I'm Jonnay, and it's time for macrame!
My first attempt at a full vlog was huge. 800 words huge. That is far too many words. I was going to talk–or ramble–about learning. I thought I had a great first draft, but when it came to reading it to shell.. well… <sad trombone> (frowny face)
Given the reaciton I got from all the wonderful new viewrs, I wanted the next vlog to be really super cool. I got some great positive feedback from some trusted friends and I really wanted the next one to be one that would blow peoples minds.
I kinda… brain-cracked the crap out of it. That's a ze-frankism where you have a project in mind, and you spend so much time thinking about it, and not enough time doing it that it turns into this beautiful piece of artwork in your head , and any attempt to execute it is TOTALLY FLAWED.
Instead, I'm going to talk about perfectionism and the fact–quoting hemingway here–the first draft of anything is shit.
Look, if you're an artist, You're going to get really heavily emotionally involved into whatever it is you do. It's the nature of art.
Art, or at least, some art, needs the work of passionate individuals who can really get involved with what they are doing.
The real intersting kinds of art, the real world-changey chunks of awsomeness are so obviously created by passionate people– you can feel it practically drip from every…. Whoah… is it hot in here?
But this passion is something that will likely get you really deeply involved in your shitty first draft. So much so that you… and really i mean me… get so wrapped up in how awesome it's going to be and you, I mean, I forget that it is… shit.
So There are 2 keys. The first key is just to laugh at how much your first draft misses the mark. That's important. Make that, the shitty first draft of it part of the process. It's not that you just missed the the net for a winnig goal–wait did i just sports analogy?–its a slow methodical zeroing in on what the work is really going to be.
The second key is: find someone who can be a good critic. That person doesn't have to be involved with the art you are making, they just need the capacity to enjoy it. You are going to need someone honest. That someone needs to be a court jester. Someone who is not afraid to laugh at your beautiful work, and call out it's ugly warts that you… really know are there. I was lucky, I got to marry mine.
And it's going to hurt. The critique, not the marriage.

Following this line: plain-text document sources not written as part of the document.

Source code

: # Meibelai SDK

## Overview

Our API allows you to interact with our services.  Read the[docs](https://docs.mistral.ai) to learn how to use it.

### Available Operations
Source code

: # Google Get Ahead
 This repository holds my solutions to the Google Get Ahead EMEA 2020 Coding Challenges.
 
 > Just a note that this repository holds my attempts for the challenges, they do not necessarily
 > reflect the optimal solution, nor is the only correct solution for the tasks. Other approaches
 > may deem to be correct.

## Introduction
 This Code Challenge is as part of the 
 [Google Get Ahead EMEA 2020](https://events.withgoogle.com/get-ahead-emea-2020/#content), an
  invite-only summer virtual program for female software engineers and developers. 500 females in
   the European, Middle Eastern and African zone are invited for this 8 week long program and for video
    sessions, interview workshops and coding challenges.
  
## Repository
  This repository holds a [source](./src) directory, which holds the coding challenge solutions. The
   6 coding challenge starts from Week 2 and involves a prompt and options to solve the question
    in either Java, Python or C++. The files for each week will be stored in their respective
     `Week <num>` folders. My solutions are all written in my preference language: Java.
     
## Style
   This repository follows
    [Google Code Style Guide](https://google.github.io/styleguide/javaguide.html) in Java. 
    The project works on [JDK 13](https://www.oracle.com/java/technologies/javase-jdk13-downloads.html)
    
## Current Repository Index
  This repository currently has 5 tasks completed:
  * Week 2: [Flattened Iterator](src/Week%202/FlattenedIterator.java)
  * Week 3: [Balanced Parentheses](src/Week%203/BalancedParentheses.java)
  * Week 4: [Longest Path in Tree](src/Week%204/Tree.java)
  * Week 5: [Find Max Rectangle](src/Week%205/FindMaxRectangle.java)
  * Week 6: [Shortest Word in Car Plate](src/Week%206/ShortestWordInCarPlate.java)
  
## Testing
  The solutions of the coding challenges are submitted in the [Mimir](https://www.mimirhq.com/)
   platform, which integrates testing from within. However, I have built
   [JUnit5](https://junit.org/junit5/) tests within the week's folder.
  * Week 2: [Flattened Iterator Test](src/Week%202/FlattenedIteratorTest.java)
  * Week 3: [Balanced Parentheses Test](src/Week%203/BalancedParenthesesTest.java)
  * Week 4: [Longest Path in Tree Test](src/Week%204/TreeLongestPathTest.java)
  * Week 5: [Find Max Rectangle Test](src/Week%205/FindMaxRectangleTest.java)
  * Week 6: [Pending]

They're going to call out the blemishes that you are busy ignoring, or even worse, they'll tell you that the lovely ring of red around an irradescent pearl is really just a pimple.
Try not to take it personal… but know that it's going to be hard. That passion that was neccisary to get the work off the ground in the first place? That emotional involvement will trip you up in here. Try to sublimate it. And by that I mean don't detach, just remember it's for the Good of the Work, and cut.that.shit. Get passionate about the finished work, not the start.
There is an interaction here that is worth noting, and that is about perfectionism. If you have the opportunity, watch my wife take a picture when she is really ON. She will set up a picture, perfectly, take it, and then spend the next 20-30 minutes tweaking the background, fixing the part there where the cable detracts from the image and just take care of every little detail. It's shown me that perfection is not letting it go just yet, taking the time out to make it better and better each time. Taking care for the small things.
But know that perfection–or rather close enough, and that's important–is reached on the FINAL mark of the paper. When that zeroing in finally happens after interation..after interation….
So… an episode about learning is coming soon. But for now, you get the shitty first draft.
- gives you freedom to really jump out and explore weird things.
- If the first draft is shit, you don't have to worry about making it look nice, you can really explore.
- Gives you freedom to try new things without judgement or preconception
- shell : my art … also bring up Peter Carroll.